Здесь органические свойства физического действия (плач, слезы) – эгоизм, бесчувственность, расчет, лицемерие, неискренность.
Шаляпин еще за четверть века до того знал, что параллельные задачи внешнего и внутреннего действия, найденные в одной роли (в жизни одного сценического персонажа), неприменимы в других ролях, и что отсюда проистекает императив владения тембровой палитрой во всем ее бесконечном разнообразии. Эту проблему еще более усложняют сценические ситуации, при которых, согласно задаче роли, внешнее и внутреннее действие развиваются в большом удалении друг от друга.
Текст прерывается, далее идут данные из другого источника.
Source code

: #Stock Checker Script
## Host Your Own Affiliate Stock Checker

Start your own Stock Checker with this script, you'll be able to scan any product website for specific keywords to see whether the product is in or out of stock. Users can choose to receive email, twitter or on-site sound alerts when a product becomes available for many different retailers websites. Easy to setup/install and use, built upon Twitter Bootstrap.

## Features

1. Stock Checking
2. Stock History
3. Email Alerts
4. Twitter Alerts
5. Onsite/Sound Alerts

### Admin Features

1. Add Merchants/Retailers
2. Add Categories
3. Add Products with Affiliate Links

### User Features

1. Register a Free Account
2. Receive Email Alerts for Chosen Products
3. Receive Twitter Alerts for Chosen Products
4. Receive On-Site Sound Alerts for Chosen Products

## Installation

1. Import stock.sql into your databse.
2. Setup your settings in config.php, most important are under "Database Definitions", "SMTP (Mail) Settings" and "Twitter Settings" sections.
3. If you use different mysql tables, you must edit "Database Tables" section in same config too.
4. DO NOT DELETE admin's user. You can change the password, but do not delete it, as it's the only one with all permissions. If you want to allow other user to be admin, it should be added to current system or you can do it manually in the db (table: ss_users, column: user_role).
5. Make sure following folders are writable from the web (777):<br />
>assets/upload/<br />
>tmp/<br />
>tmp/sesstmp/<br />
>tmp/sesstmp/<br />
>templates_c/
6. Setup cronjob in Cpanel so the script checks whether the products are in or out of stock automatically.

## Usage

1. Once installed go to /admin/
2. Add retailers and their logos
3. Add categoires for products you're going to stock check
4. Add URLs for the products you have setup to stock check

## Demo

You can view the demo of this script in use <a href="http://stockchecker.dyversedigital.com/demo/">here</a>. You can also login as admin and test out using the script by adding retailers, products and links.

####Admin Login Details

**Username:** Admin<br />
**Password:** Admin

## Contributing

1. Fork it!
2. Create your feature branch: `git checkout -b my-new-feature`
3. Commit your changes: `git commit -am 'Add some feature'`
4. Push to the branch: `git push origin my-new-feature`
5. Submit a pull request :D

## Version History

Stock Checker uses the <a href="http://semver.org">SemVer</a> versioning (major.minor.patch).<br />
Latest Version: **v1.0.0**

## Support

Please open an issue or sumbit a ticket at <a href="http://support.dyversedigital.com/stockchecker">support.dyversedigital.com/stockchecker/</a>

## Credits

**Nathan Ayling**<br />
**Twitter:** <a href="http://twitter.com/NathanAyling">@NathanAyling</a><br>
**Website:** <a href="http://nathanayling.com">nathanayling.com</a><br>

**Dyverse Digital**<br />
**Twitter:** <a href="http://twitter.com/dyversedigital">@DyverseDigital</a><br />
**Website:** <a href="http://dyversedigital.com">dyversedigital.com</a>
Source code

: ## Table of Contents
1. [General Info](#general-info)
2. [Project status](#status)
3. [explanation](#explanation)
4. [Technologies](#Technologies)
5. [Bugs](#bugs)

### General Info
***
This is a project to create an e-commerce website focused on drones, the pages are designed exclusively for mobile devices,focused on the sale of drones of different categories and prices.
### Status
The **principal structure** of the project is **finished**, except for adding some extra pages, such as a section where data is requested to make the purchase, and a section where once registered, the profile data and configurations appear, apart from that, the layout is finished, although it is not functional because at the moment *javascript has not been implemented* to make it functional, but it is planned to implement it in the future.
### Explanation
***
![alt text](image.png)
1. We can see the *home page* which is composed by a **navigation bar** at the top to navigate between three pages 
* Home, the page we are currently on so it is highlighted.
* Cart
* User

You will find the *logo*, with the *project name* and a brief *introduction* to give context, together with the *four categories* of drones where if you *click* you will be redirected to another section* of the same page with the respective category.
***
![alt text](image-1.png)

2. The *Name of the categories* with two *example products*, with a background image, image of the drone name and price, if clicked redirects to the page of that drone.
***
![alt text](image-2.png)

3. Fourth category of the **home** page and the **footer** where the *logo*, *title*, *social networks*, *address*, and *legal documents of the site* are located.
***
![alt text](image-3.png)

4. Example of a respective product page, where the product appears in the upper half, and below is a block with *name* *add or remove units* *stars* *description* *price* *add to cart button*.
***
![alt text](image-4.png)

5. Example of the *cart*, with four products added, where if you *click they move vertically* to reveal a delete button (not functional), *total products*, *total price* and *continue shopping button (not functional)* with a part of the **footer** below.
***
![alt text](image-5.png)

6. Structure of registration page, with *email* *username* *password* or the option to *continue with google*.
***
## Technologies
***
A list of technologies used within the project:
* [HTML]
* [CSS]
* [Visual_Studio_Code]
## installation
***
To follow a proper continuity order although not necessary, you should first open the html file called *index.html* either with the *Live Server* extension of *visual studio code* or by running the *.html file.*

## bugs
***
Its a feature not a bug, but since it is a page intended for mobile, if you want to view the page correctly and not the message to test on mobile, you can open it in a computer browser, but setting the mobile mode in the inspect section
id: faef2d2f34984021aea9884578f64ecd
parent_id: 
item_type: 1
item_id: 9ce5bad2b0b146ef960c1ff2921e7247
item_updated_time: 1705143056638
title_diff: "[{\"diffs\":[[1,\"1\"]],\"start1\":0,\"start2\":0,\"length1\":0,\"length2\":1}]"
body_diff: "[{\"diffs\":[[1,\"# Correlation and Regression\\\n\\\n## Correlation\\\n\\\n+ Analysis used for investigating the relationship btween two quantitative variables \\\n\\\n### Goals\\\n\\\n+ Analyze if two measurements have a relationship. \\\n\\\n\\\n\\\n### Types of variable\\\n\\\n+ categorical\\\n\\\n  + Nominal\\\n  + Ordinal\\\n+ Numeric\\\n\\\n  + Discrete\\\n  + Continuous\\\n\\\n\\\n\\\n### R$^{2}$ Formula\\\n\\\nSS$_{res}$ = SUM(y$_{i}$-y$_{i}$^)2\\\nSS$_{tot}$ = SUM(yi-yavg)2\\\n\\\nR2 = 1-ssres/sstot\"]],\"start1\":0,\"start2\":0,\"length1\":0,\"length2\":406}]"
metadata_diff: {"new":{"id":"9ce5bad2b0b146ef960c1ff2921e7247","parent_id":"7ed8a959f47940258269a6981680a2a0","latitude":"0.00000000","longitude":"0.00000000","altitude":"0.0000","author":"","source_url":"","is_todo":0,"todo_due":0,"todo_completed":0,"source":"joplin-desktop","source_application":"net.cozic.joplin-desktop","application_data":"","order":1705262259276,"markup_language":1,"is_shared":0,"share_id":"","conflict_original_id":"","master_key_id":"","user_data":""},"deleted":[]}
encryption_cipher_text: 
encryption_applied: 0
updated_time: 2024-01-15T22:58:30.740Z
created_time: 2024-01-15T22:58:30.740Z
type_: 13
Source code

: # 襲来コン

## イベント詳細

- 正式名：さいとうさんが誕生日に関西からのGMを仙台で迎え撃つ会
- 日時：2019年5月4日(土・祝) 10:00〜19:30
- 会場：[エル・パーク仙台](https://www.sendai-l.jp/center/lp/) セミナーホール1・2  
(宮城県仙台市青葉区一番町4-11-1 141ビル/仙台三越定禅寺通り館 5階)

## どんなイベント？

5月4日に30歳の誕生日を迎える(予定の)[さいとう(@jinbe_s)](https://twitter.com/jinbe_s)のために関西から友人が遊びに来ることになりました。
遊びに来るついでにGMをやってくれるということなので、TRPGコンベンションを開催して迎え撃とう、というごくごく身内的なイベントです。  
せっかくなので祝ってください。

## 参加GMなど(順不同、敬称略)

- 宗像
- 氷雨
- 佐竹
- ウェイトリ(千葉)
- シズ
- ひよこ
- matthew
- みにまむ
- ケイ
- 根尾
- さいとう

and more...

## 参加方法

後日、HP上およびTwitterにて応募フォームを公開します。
«Иной раз певцу приходится петь слова, которые вовсе не отражают настоящей глубины его настроения в данную минуту. Он поет одно, а думает о другом. Эти слова – только внешняя оболочка другого чувства, которое бродит глубже и в них прямо не высказывается. Марфа в „Хованщине” сидит на бревне у окна князя Хованского, который когда-то поиграл ее любовью. Она поет как будто простую песню, в которой вспоминает о своей любви к нему:
Исходила младешенька
Все луга и болота,
А и все сенные покосы;
Истоптала младешенька,
Исколола я ноженьки,
За милым рыскаючи,
Да и лих его не имаючи.
В этих словах песни звучат ноты грустного безразличия. А между тем Марфа пришла сюда вовсе не безразличной овечкой. Она сидит на бревне, в задумчивых словах перебирает, как четки, старые воспоминания, но думает она не о том, что было, а о том, что будет. Ее душа полна чувством жертвенной муки, к которой она готовится. Вместе с ним, любимым Хованским, она скоро взойдет на костер – вместе гореть будут во имя святой своей веры и любви.